Filter the entries below, keeping only lines with the word "record".

◆ **Data excerpts**:
────────────────
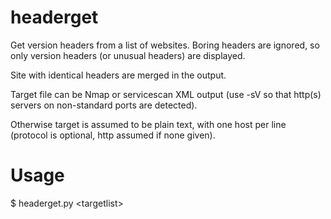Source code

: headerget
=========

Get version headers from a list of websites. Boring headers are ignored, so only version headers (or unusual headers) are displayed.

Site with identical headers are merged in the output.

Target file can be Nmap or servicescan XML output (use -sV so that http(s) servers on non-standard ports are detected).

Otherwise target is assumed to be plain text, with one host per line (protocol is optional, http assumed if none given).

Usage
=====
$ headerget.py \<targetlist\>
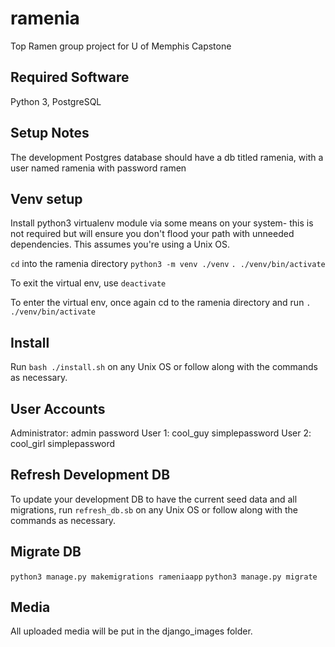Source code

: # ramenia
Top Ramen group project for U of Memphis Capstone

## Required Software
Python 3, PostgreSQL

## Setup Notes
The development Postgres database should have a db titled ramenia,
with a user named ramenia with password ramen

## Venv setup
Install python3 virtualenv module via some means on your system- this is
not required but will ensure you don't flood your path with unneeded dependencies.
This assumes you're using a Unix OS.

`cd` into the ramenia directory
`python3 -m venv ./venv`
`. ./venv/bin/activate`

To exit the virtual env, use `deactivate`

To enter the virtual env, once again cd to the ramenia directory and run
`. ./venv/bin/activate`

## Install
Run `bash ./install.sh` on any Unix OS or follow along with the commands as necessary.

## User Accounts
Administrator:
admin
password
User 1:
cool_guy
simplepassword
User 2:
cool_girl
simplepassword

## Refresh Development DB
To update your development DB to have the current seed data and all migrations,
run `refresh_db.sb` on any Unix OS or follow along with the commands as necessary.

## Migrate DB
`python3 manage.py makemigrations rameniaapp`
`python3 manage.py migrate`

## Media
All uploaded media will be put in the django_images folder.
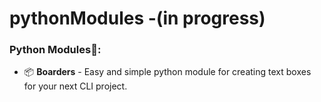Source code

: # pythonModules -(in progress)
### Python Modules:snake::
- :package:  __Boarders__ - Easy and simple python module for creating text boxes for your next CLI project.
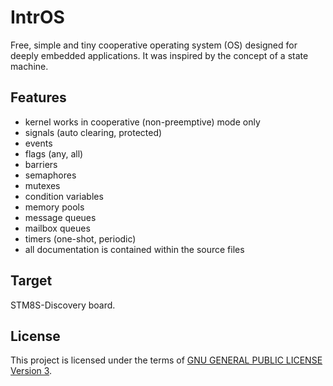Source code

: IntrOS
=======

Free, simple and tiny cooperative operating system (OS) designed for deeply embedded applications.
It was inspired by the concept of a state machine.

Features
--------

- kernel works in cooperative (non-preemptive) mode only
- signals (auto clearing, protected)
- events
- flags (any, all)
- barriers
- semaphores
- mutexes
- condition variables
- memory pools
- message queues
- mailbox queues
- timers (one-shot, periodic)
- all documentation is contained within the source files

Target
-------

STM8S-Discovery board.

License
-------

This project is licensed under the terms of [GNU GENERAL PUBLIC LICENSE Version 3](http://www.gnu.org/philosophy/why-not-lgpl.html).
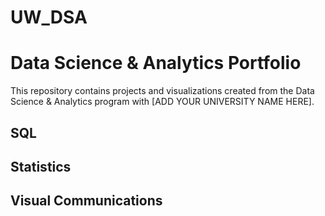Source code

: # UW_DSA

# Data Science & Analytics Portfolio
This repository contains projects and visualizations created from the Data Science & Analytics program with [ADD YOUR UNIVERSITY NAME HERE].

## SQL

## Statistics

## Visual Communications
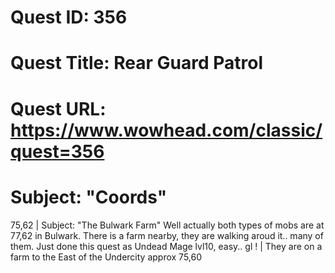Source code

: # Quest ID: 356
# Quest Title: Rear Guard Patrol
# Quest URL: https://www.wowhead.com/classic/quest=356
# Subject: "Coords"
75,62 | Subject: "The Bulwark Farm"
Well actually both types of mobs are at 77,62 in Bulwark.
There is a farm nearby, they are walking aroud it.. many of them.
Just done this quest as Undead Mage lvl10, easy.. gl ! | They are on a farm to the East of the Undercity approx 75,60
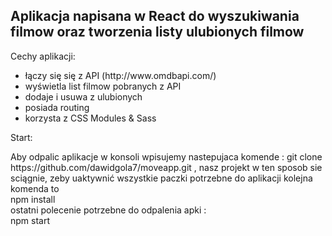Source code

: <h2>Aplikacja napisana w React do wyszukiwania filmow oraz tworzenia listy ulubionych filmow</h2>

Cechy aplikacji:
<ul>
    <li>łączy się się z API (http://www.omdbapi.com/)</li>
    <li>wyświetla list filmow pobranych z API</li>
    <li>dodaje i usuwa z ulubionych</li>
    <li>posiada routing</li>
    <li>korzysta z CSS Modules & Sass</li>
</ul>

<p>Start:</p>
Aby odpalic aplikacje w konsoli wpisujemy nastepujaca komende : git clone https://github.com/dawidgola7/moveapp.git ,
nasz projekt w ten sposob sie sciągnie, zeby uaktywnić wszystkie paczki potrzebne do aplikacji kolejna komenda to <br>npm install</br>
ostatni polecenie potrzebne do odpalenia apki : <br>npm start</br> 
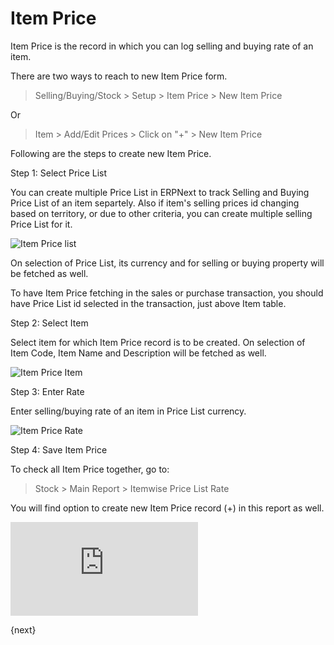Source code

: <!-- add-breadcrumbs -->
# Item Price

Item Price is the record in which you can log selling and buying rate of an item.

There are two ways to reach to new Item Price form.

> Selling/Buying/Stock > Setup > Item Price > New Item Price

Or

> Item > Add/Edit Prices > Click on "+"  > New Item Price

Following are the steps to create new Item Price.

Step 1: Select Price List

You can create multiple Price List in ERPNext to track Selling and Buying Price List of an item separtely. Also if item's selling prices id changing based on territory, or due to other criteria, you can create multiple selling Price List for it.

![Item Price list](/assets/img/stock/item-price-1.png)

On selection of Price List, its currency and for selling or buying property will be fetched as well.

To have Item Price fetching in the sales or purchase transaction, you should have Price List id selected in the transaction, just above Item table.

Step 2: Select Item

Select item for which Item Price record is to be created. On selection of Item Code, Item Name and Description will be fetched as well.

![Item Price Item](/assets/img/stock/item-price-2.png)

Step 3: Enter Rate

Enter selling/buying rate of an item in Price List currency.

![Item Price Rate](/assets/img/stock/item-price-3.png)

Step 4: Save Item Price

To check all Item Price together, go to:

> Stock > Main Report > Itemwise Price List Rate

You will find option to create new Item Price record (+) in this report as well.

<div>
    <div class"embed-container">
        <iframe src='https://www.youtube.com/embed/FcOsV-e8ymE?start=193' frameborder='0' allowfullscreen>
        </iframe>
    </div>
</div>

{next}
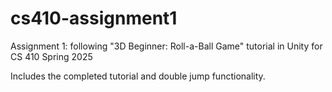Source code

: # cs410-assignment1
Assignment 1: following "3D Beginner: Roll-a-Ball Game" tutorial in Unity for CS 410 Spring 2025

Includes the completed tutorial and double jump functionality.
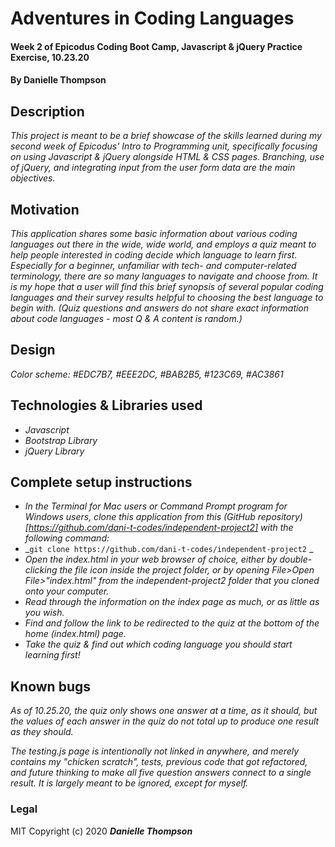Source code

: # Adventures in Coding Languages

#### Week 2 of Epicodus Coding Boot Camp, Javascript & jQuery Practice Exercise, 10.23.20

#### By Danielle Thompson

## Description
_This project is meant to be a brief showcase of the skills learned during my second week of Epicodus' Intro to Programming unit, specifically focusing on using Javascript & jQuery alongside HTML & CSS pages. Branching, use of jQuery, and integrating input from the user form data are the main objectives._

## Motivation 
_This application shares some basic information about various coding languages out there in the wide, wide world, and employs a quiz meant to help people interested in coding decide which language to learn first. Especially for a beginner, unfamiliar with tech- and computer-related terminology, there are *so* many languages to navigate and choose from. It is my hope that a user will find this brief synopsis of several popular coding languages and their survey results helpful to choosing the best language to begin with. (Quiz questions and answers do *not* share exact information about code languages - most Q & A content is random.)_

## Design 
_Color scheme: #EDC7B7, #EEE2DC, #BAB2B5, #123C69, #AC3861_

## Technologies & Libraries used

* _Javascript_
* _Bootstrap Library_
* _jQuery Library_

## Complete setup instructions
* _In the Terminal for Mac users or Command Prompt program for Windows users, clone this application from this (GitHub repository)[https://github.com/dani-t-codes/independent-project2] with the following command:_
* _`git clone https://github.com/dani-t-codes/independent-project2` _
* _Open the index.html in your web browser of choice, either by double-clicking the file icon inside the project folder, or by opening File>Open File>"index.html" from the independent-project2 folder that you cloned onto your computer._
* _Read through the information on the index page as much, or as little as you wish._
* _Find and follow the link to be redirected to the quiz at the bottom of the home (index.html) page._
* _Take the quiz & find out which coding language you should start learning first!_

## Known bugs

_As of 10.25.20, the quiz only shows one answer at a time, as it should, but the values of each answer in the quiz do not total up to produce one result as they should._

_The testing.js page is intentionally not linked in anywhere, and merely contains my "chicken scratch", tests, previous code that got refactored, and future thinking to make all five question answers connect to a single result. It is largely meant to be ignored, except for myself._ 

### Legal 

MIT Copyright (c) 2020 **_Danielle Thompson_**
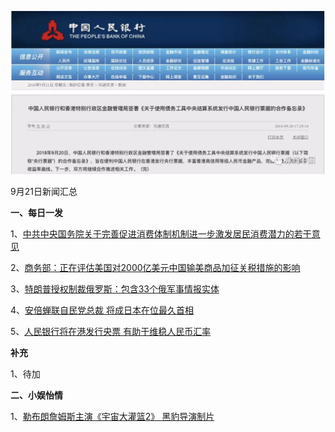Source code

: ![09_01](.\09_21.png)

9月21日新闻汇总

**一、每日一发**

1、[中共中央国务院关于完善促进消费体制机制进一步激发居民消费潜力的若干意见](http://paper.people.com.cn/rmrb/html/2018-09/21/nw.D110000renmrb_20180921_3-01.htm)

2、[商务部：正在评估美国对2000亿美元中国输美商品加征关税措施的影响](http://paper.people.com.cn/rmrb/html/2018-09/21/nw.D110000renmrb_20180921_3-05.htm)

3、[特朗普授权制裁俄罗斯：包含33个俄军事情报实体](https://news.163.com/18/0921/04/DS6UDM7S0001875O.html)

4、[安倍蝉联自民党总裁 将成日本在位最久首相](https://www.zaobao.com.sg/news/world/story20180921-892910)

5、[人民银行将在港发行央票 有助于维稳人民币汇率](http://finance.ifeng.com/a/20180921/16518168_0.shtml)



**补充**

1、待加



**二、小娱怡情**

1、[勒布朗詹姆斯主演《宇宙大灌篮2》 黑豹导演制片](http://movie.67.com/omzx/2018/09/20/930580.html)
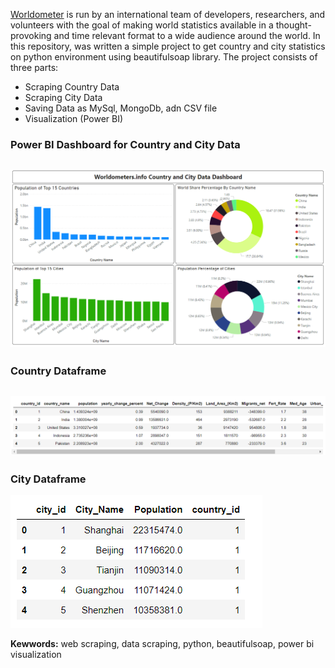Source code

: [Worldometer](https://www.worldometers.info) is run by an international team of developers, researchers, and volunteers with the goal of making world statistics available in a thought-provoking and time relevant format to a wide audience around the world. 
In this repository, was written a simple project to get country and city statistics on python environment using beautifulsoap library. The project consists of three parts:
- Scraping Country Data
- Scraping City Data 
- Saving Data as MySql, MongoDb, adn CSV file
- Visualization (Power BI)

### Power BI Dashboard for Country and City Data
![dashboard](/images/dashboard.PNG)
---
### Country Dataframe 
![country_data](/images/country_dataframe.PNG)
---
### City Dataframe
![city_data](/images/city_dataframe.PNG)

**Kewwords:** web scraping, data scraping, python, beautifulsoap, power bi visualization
────────────────
◆ **Answer to this problem**:
Item Price is the record in which you can log selling and buying rate of an item.
Select item for which Item Price record is to be created. On selection of Item Code, Item Name and Description will be fetched as well.
You will find option to create new Item Price record (+) in this report as well.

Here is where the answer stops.